[GIVEN RECORDS Boundary: Start]

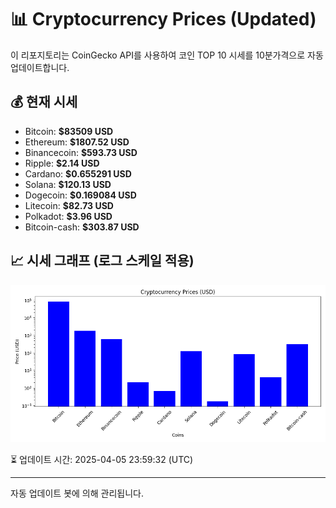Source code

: 
# 📊 Cryptocurrency Prices (Updated)

이 리포지토리는 CoinGecko API를 사용하여 코인 TOP 10 시세를 10분가격으로 자동 업데이트합니다.

## 💰 현재 시세
- Bitcoin: **$83509 USD**
- Ethereum: **$1807.52 USD**
- Binancecoin: **$593.73 USD**
- Ripple: **$2.14 USD**
- Cardano: **$0.655291 USD**
- Solana: **$120.13 USD**
- Dogecoin: **$0.169084 USD**
- Litecoin: **$82.73 USD**
- Polkadot: **$3.96 USD**
- Bitcoin-cash: **$303.87 USD**

## 📈 시세 그래프 (로그 스케일 적용)
![Crypto Prices](crypto_prices.png)

⏳ 업데이트 시간: 2025-04-05 23:59:32 (UTC)

---
자동 업데이트 봇에 의해 관리됩니다.

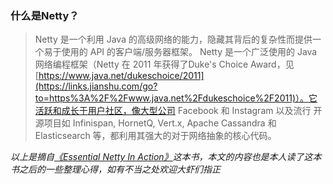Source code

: ### 什么是Netty？

> Netty 是一个利用 Java 的高级网络的能力，隐藏其背后的复杂性而提供一个易于使用的 API 的客户端/服务器框架。
>  Netty 是一个广泛使用的 Java 网络编程框架（Netty 在 2011 年获得了Duke's Choice Award，见[https://www.java.net/dukeschoice/2011](https://links.jianshu.com/go?to=https%3A%2F%2Fwww.java.net%2Fdukeschoice%2F2011)）。它活跃和成长于用户社区，像大型公司 Facebook 和 Instagram 以及流行 开源项目如 Infinispan, HornetQ, Vert.x, Apache Cassandra 和 Elasticsearch 等，都利用其强大的对于网络抽象的核心代码。

*以上是摘自[《Essential Netty In Action》](https://links.jianshu.com/go?to=https%3A%2F%2Fwaylau.gitbooks.io%2Fessential-netty-in-action%2Fcontent%2FGETTING%20STARTED%2FAsynchronous%20and%20Event%20Driven.html)这本书，本文的内容也是本人读了这本书之后的一些整理心得，如有不当之处欢迎大虾们指正*

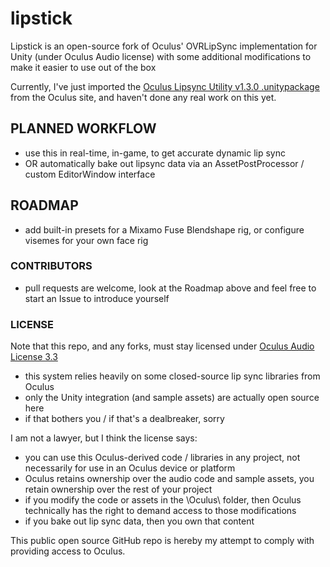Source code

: # lipstick
Lipstick is an open-source fork of Oculus' OVRLipSync implementation for Unity (under Oculus Audio license) with some additional modifications to make it easier to use out of the box

Currently, I've just imported the [Oculus Lipsync Utility v1.3.0 .unitypackage](https://developer.oculus.com/downloads/package/oculus-lipsync-unity/) from the Oculus site, and haven't done any real work on this yet.

## PLANNED WORKFLOW
- use this in real-time, in-game, to get accurate dynamic lip sync
- OR automatically bake out lipsync data via an AssetPostProcessor / custom EditorWindow interface

## ROADMAP
- add built-in presets for a Mixamo Fuse Blendshape rig, or configure visemes for your own face rig

### CONTRIBUTORS
- pull requests are welcome, look at the Roadmap above and feel free to start an Issue to introduce yourself

### LICENSE
Note that this repo, and any forks, must stay licensed under [Oculus Audio License 3.3](https://developer.oculus.com/licenses/audio-3.3/)
- this system relies heavily on some closed-source lip sync libraries from Oculus
- only the Unity integration (and sample assets) are actually open source here
- if that bothers you / if that's a dealbreaker, sorry

I am not a lawyer, but I think the license says:
- you can use this Oculus-derived code / libraries in any project, not necessarily for use in an Oculus device or platform
- Oculus retains ownership over the audio code and sample assets, you retain ownership over the rest of your project
- if you modify the code or assets in the \Oculus\ folder, then Oculus technically has the right to demand access to those modifications
- if you bake out lip sync data, then you own that content

This public open source GitHub repo is hereby my attempt to comply with providing access to Oculus.
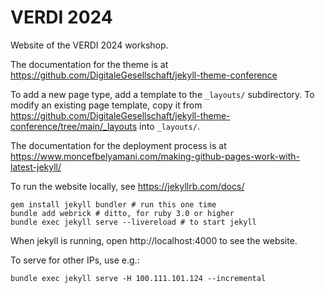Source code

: # VERDI 2024

Website of the VERDI 2024 workshop.

The documentation for the theme is at
https://github.com/DigitaleGesellschaft/jekyll-theme-conference

To add a new page type, add a template to the `_layouts/` subdirectory.  To
modify an existing page template, copy it from
https://github.com/DigitaleGesellschaft/jekyll-theme-conference/tree/main/_layouts
into `_layouts/`.

The documentation for the deployment process is at
https://www.moncefbelyamani.com/making-github-pages-work-with-latest-jekyll/

To run the website locally, see https://jekyllrb.com/docs/

    gem install jekyll bundler # run this one time
    bundle add webrick # ditto, for ruby 3.0 or higher
    bundle exec jekyll serve --livereload # to start jekyll
    
When jekyll is running, open http://localhost:4000 to see the website.

To serve for other IPs, use e.g.:

    bundle exec jekyll serve -H 100.111.101.124 --incremental
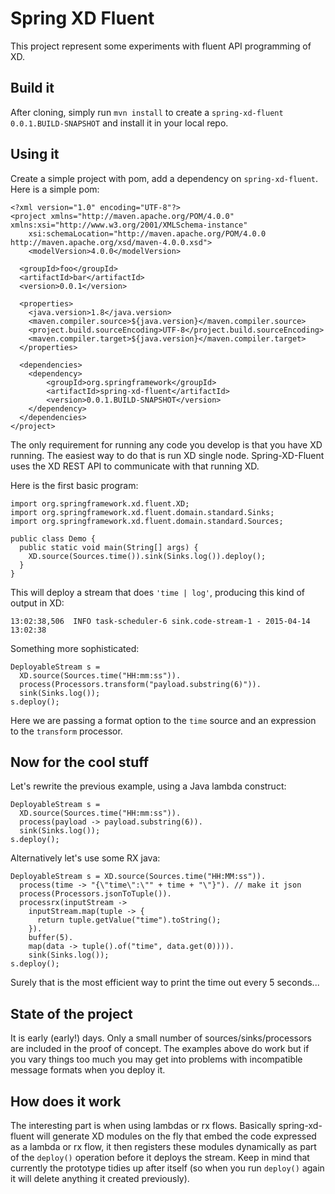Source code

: Spring XD Fluent
================

This project represent some experiments with fluent API programming of XD.

## Build it

After cloning, simply run `mvn install` to create a `spring-xd-fluent 0.0.1.BUILD-SNAPSHOT` and install it in your local repo.

## Using it

Create a simple project with pom, add a dependency on `spring-xd-fluent`. Here is a simple pom:

    <?xml version="1.0" encoding="UTF-8"?>
    <project xmlns="http://maven.apache.org/POM/4.0.0" xmlns:xsi="http://www.w3.org/2001/XMLSchema-instance"
        xsi:schemaLocation="http://maven.apache.org/POM/4.0.0 http://maven.apache.org/xsd/maven-4.0.0.xsd">
        <modelVersion>4.0.0</modelVersion>

      <groupId>foo</groupId>
      <artifactId>bar</artifactId>
      <version>0.0.1</version>

      <properties>
        <java.version>1.8</java.version>
        <maven.compiler.source>${java.version}</maven.compiler.source>
        <project.build.sourceEncoding>UTF-8</project.build.sourceEncoding>
        <maven.compiler.target>${java.version}</maven.compiler.target>
      </properties>

      <dependencies>
        <dependency>
            <groupId>org.springframework</groupId>
            <artifactId>spring-xd-fluent</artifactId>
            <version>0.0.1.BUILD-SNAPSHOT</version>
        </dependency>
      </dependencies>
    </project>

The only requirement for running any code you develop is that you have XD running. The easiest way to do that is run XD single node. Spring-XD-Fluent uses the XD REST API to communicate with that running XD.

Here is the first basic program:

    import org.springframework.xd.fluent.XD;
    import org.springframework.xd.fluent.domain.standard.Sinks;
    import org.springframework.xd.fluent.domain.standard.Sources;

    public class Demo {
      public static void main(String[] args) {
        XD.source(Sources.time()).sink(Sinks.log()).deploy();
      }
    }

This will deploy a stream that does `'time | log'`, producing this kind of output in XD:

  `13:02:38,506  INFO task-scheduler-6 sink.code-stream-1 - 2015-04-14 13:02:38`

Something more sophisticated:

    DeployableStream s = 
      XD.source(Sources.time("HH:mm:ss")).
      process(Processors.transform("payload.substring(6)")).
      sink(Sinks.log());
    s.deploy();

Here we are passing a format option to the `time` source and an expression to the `transform` processor.

## Now for the cool stuff

Let's rewrite the previous example, using a Java lambda construct:

    DeployableStream s = 
      XD.source(Sources.time("HH:mm:ss")).
      process(payload -> payload.substring(6)).
      sink(Sinks.log());
    s.deploy();

Alternatively let's use some RX java:

    DeployableStream s = XD.source(Sources.time("HH:MM:ss")).
      process(time -> "{\"time\":\"" + time + "\"}"). // make it json
      process(Processors.jsonToTuple()).
      processrx(inputStream -> 
        inputStream.map(tuple -> {
          return tuple.getValue("time").toString();
        }).
        buffer(5).
        map(data -> tuple().of("time", data.get(0)))).
        sink(Sinks.log());
    s.deploy();

Surely that is the most efficient way to print the time out every 5 seconds...

## State of the project

It is early (early!) days. Only a small number of sources/sinks/processors are included in the proof of concept. The examples above do work but if you vary things too much you may get into problems with incompatible message formats when you deploy it.

## How does it work

The interesting part is when using lambdas or rx flows. Basically spring-xd-fluent will generate XD modules on the fly that embed the code expressed as a lambda or rx flow, it then registers these modules dynamically as part of the `deploy()` operation before it deploys the stream.  Keep in mind that currently the prototype tidies up after itself (so when you run `deploy()` again it will delete anything it created previously).
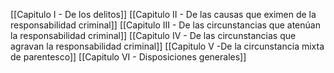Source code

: [[Capitulo I - De los delitos]]
[[Capitulo II - De las causas que eximen de la responsabilidad criminal]]
[[Capitulo III - De las circunstancias que atenúan la responsabilidad criminal]]
[[Capitulo IV - De las circunstancias que agravan la responsabilidad criminal]]
[[Capitulo V -De la circunstancia mixta de parentesco]]
[[Capitulo VI - Disposiciones generales]]

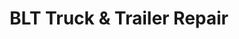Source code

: ---
title: "BLT Truck & Trailer Repair"
url: /kent/blt-truck-und-trailer-repair/
shop: Allgemein
---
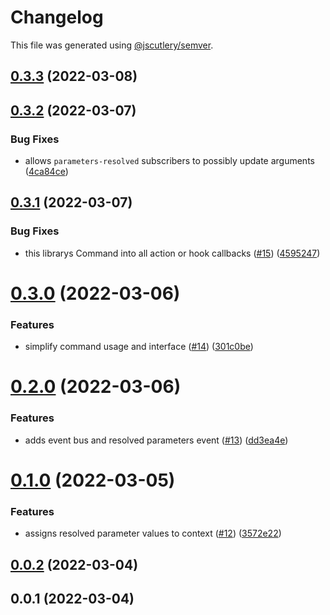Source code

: # Changelog

This file was generated using [@jscutlery/semver](https://github.com/jscutlery/semver).

## [0.3.3](https://github.com/cloudmagick/commander-zod/compare/commander-zod-0.3.2...commander-zod-0.3.3) (2022-03-08)

## [0.3.2](https://github.com/cloudmagick/commander-zod/compare/commander-zod-0.3.1...commander-zod-0.3.2) (2022-03-07)

### Bug Fixes

- allows `parameters-resolved` subscribers to possibly update arguments ([4ca84ce](https://github.com/cloudmagick/commander-zod/commit/4ca84ce9b72447bb4157884851b0a0135abdfd9f))

## [0.3.1](https://github.com/cloudmagick/commander-zod/compare/commander-zod-0.3.0...commander-zod-0.3.1) (2022-03-07)

### Bug Fixes

- this librarys Command into all action or hook callbacks ([#15](https://github.com/cloudmagick/commander-zod/issues/15)) ([4595247](https://github.com/cloudmagick/commander-zod/commit/45952473461c986b87263adcf73b7a732d1c1e7c))

# [0.3.0](https://github.com/cloudmagick/commander-zod/compare/commander-zod-0.2.0...commander-zod-0.3.0) (2022-03-06)

### Features

- simplify command usage and interface ([#14](https://github.com/cloudmagick/commander-zod/issues/14)) ([301c0be](https://github.com/cloudmagick/commander-zod/commit/301c0be605a012ff909c3be8a9b8dbb75eb39819))

# [0.2.0](https://github.com/cloudmagick/commander-zod/compare/commander-zod-0.1.0...commander-zod-0.2.0) (2022-03-06)

### Features

- adds event bus and resolved parameters event ([#13](https://github.com/cloudmagick/commander-zod/issues/13)) ([dd3ea4e](https://github.com/cloudmagick/commander-zod/commit/dd3ea4ea8bc895e5864399616c4e719e46cddbdc))

# [0.1.0](https://github.com/cloudmagick/commander-zod/compare/commander-zod-0.0.2...commander-zod-0.1.0) (2022-03-05)

### Features

- assigns resolved parameter values to context ([#12](https://github.com/cloudmagick/commander-zod/issues/12)) ([3572e22](https://github.com/cloudmagick/commander-zod/commit/3572e22e1c951f0e3a88d1aafe222921de9b3187))

## [0.0.2](https://github.com/cloudmagick/commander-zod/compare/commander-zod-0.0.1...commander-zod-0.0.2) (2022-03-04)

## 0.0.1 (2022-03-04)
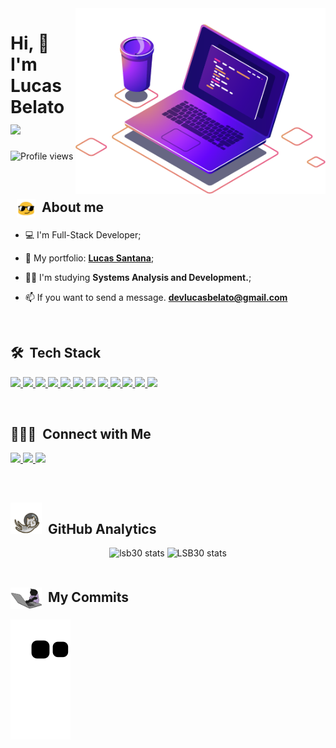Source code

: 
<img src="images/computer-illustration.png" min-width="400px" max-width="450px" width="400px" align="right" alt="Computador">
<h1 align="left">Hi, 🍕 I'm Lucas Belato
 <img src="https://raw.githubusercontent.com/kaueMarques/kaueMarques/master/hi.gif" width="30"></h1>

<p align="left"> <img src="https://komarev.com/ghpvc/?username=LSB30&color=8586f6" alt="Profile views" /> </p>

<br>

 ## &nbsp; <img src="images/oculos.gif " width="30" align="center"> &nbsp;About me

- 💻 I'm Full-Stack Developer;

- 🚀 My portfolio: **[Lucas Santana](https://lucas-santana-belato.vercel.app)**;
 
- 👨‍🎓 I'm studying **Systems Analysis and Development.**;

- 📫 If you want to send a message.  **devlucasbelato@gmail.com**


<br>

## 🛠 &nbsp;Tech Stack

<div align="left">
 <p>
    <a href=''>
      <img src="https://skillicons.dev/icons?i=java"/>
    </a>
    <a href=''>
      <img src="https://skillicons.dev/icons?i=spring"/>
    </a>
    <a href=''>
    <a href=''>
      <img src="https://skillicons.dev/icons?i=nodejs"/>
    </a>
     <a href=''>
     <img src="https://skillicons.dev/icons?i=aws"/>
    </a>
    <a href=''>
     <img src="https://skillicons.dev/icons?i=postgresql"/>
    </a>
    <a href=""> 
      <img src="https://skillicons.dev/icons?i=mysql"/>
    </a>
     <a href=''>
    </a>
      <img src="https://skillicons.dev/icons?i=angular"/>
    </a>
    <a href=''>
      <img src="https://skillicons.dev/icons?i=react"/>
    </a>
  <a href=''>
   <img src="https://skillicons.dev/icons?i=typescript"/>
  </a>
    <a href='https://nodejs.org/en/'>
      <img src="https://skillicons.dev/icons?i=javascript"/>
    </a>
    <a href=""> 
      <img src="https://skillicons.dev/icons?i=styledcomponents"/>
    </a>
    <a href=""> 
      <img src="https://skillicons.dev/icons?i=css"/>
    </a>
        
 </p>

</div>
  
<br>

## 👨🏻‍💼 &nbsp;Connect with Me

<p align="left">
 
 <a href="https://www.linkedin.com/in/lucassantana30/" alt="Linkedin">
  <img width="140px" src="https://img.shields.io/badge/-Linkedin-rgb(25, 27, 30)?style=for-the-badge&logo=Linkedin&logoColor=rgb(150, 118, 228)&link=https://www.linkedin.com/in/evander-inacio"/> 
 </a>

 <a href="mailto:devlucasbelato@gmail.com" alt="Gmail">
  <img width="113px" src="https://img.shields.io/badge/-Gmail-rgb(25, 27, 30)?style=for-the-badge&logo=Gmail&logoColor=rgb(150, 118, 228)&link=mailto:evander.20116@gmail.com"/> 
 </a>
 
 <a href="https://lucas-santana-belato.vercel.app" alt="Portfolio">
  <img width="192px" src="https://img.shields.io/badge/my_portfolio-rgb(25, 27, 30)?style=for-the-badge&logo=ko-fi&logoColor=rgb(150, 118, 228)&link=https://www.evander.com.br/"/>
 </a>

 </p>

<br>

## <img src="images/gato_astronauta.gif" width="50" height="50" align="10">  &nbsp;GitHub Analytics

<div align="center">
<img height='180em' src="https://github-readme-stats.vercel.app/api?username=LSB30&show_icons=true=anuraghazra&show_icons=true&theme=aura" alt="lsb30 stats"/>
<img height='180em' src="https://github-readme-stats.vercel.app/api/top-langs/?username=LSB30&layout=compact&theme=aura" alt="LSB30 stats"/>
 </div>
  
<br>

## <img src="images/gato.gif" width="50" align="center"> &nbsp;My Commits
![Snake animation](https://github.com/lsb30/lsb30/blob/output/github-contribution-grid-snake.svg)

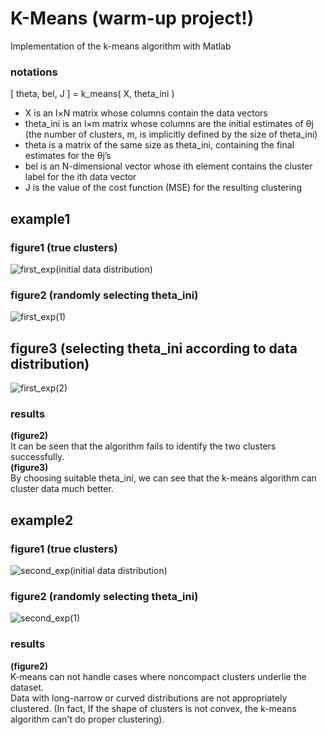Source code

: # K-Means (warm-up project!)

Implementation of the k-means algorithm with Matlab 

### notations
[ theta, bel, J ] = k_means( X, theta_ini ) <br />
- X is an l×N matrix whose columns contain the data vectors <br />
- theta_ini is an l×m matrix whose columns are the initial estimates of θj (the number of clusters, m, is implicitly defined by the size of theta_ini) <br />
- theta is a matrix of the same size as theta_ini, containing the final estimates for the θj’s <br />
- bel is an N-dimensional vector whose ith element contains the cluster label for the ith data vector
- J is the value of the cost function (MSE) for the resulting clustering

## example1
### figure1 (true clusters)
![first_exp(initial data distribution)](https://user-images.githubusercontent.com/85555218/121414872-5e4a7e00-c97c-11eb-9722-f351f8f5d13b.jpg)
### figure2 (randomly selecting theta_ini)
![first_exp(1)](https://user-images.githubusercontent.com/85555218/121415423-f6e0fe00-c97c-11eb-9a49-542890e85d5d.jpg)
## figure3 (selecting theta_ini according to data distribution)
![first_exp(2)](https://user-images.githubusercontent.com/85555218/121415459-006a6600-c97d-11eb-9bd5-ebf976e379bd.jpg)
### results
**(figure2)** <br />
It can be seen that the algorithm fails to identify the two clusters successfully. <br />
**(figure3)** <br />
By choosing suitable theta_ini, we can see that the k-means algorithm can cluster data much better.

## example2
### figure1 (true clusters)
![second_exp(initial data distribution)](https://user-images.githubusercontent.com/85555218/121418115-debeae00-c97f-11eb-89ab-45c4e33a2e18.jpg)
### figure2 (randomly selecting theta_ini)
![second_exp(1)](https://user-images.githubusercontent.com/85555218/121418180-f0a05100-c97f-11eb-994d-ad9ab86b1294.jpg)
### results
**(figure2)** <br />
K-means can not handle cases where noncompact clusters underlie the dataset. <br />
Data with long-narrow or curved distributions are not appropriately clustered. (In fact, If the shape of clusters is not convex, the k-means algorithm can't do proper clustering).
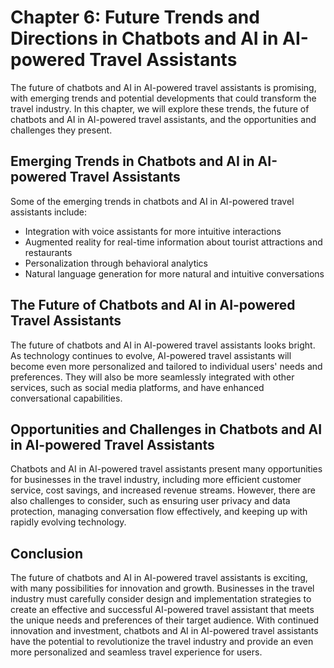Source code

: Chapter 6: Future Trends and Directions in Chatbots and AI in AI-powered Travel Assistants
==========================================================================================

The future of chatbots and AI in AI-powered travel assistants is promising, with emerging trends and potential developments that could transform the travel industry. In this chapter, we will explore these trends, the future of chatbots and AI in AI-powered travel assistants, and the opportunities and challenges they present.

Emerging Trends in Chatbots and AI in AI-powered Travel Assistants
------------------------------------------------------------------

Some of the emerging trends in chatbots and AI in AI-powered travel assistants include:

* Integration with voice assistants for more intuitive interactions
* Augmented reality for real-time information about tourist attractions and restaurants
* Personalization through behavioral analytics
* Natural language generation for more natural and intuitive conversations

The Future of Chatbots and AI in AI-powered Travel Assistants
-------------------------------------------------------------

The future of chatbots and AI in AI-powered travel assistants looks bright. As technology continues to evolve, AI-powered travel assistants will become even more personalized and tailored to individual users' needs and preferences. They will also be more seamlessly integrated with other services, such as social media platforms, and have enhanced conversational capabilities.

Opportunities and Challenges in Chatbots and AI in AI-powered Travel Assistants
-------------------------------------------------------------------------------

Chatbots and AI in AI-powered travel assistants present many opportunities for businesses in the travel industry, including more efficient customer service, cost savings, and increased revenue streams. However, there are also challenges to consider, such as ensuring user privacy and data protection, managing conversation flow effectively, and keeping up with rapidly evolving technology.

Conclusion
----------

The future of chatbots and AI in AI-powered travel assistants is exciting, with many possibilities for innovation and growth. Businesses in the travel industry must carefully consider design and implementation strategies to create an effective and successful AI-powered travel assistant that meets the unique needs and preferences of their target audience. With continued innovation and investment, chatbots and AI in AI-powered travel assistants have the potential to revolutionize the travel industry and provide an even more personalized and seamless travel experience for users.
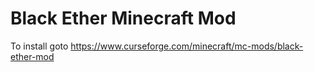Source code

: # Black Ether Minecraft Mod

To install goto https://www.curseforge.com/minecraft/mc-mods/black-ether-mod
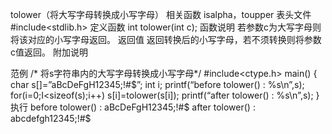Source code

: tolower（将大写字母转换成小写字母）
相关函数
isalpha，toupper
表头文件
#include<stdlib.h>
定义函数
int tolower(int c);
函数说明
若参数c为大写字母则将该对应的小写字母返回。
返回值
返回转换后的小写字母，若不须转换则将参数c值返回。
附加说明

范例
/* 将s字符串内的大写字母转换成小写字母*/
#include<ctype.h>
main()
{
char s[]=”aBcDeFgH12345;!#$”;
int i;
printf(“before tolower() : %s\n”,s);
for(i=0;I<sizeof(s);i++)
s[i]=tolower(s[i]);
printf(“after tolower() : %s\n”,s);
}
执行
before tolower() : aBcDeFgH12345;!#$
after tolower() : abcdefgh12345;!#$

[GIVEN RECORDS Boundary: End]

● **REQUIREMENT**:
From the first line of the entries above through the line with "Lipstick is an", set down each line exactly and drop the pictures.

● **EXPECTED OUTPUT**:
Source code

: 
# 📊 Cryptocurrency Prices (Updated)

이 리포지토리는 CoinGecko API를 사용하여 코인 TOP 10 시세를 10분가격으로 자동 업데이트합니다.

## 💰 현재 시세
- Bitcoin: **$83509 USD**
- Ethereum: **$1807.52 USD**
- Binancecoin: **$593.73 USD**
- Ripple: **$2.14 USD**
- Cardano: **$0.655291 USD**
- Solana: **$120.13 USD**
- Dogecoin: **$0.169084 USD**
- Litecoin: **$82.73 USD**
- Polkadot: **$3.96 USD**
- Bitcoin-cash: **$303.87 USD**

## 📈 시세 그래프 (로그 스케일 적용)
![Crypto Prices](crypto_prices.png)

⏳ 업데이트 시간: 2025-04-05 23:59:32 (UTC)

---
자동 업데이트 봇에 의해 관리됩니다.

Source code

: ### 什么是Netty？

> Netty 是一个利用 Java 的高级网络的能力，隐藏其背后的复杂性而提供一个易于使用的 API 的客户端/服务器框架。
>  Netty 是一个广泛使用的 Java 网络编程框架（Netty 在 2011 年获得了Duke's Choice Award，见[https://www.java.net/dukeschoice/2011](https://links.jianshu.com/go?to=https%3A%2F%2Fwww.java.net%2Fdukeschoice%2F2011)）。它活跃和成长于用户社区，像大型公司 Facebook 和 Instagram 以及流行 开源项目如 Infinispan, HornetQ, Vert.x, Apache Cassandra 和 Elasticsearch 等，都利用其强大的对于网络抽象的核心代码。

*以上是摘自[《Essential Netty In Action》](https://links.jianshu.com/go?to=https%3A%2F%2Fwaylau.gitbooks.io%2Fessential-netty-in-action%2Fcontent%2FGETTING%20STARTED%2FAsynchronous%20and%20Event%20Driven.html)这本书，本文的内容也是本人读了这本书之后的一些整理心得，如有不当之处欢迎大虾们指正*

Source code

: # lipstick
Lipstick is an open-source fork of Oculus' OVRLipSync implementation for Unity (under Oculus Audio license) with some additional modifications to make it easier to use out of the box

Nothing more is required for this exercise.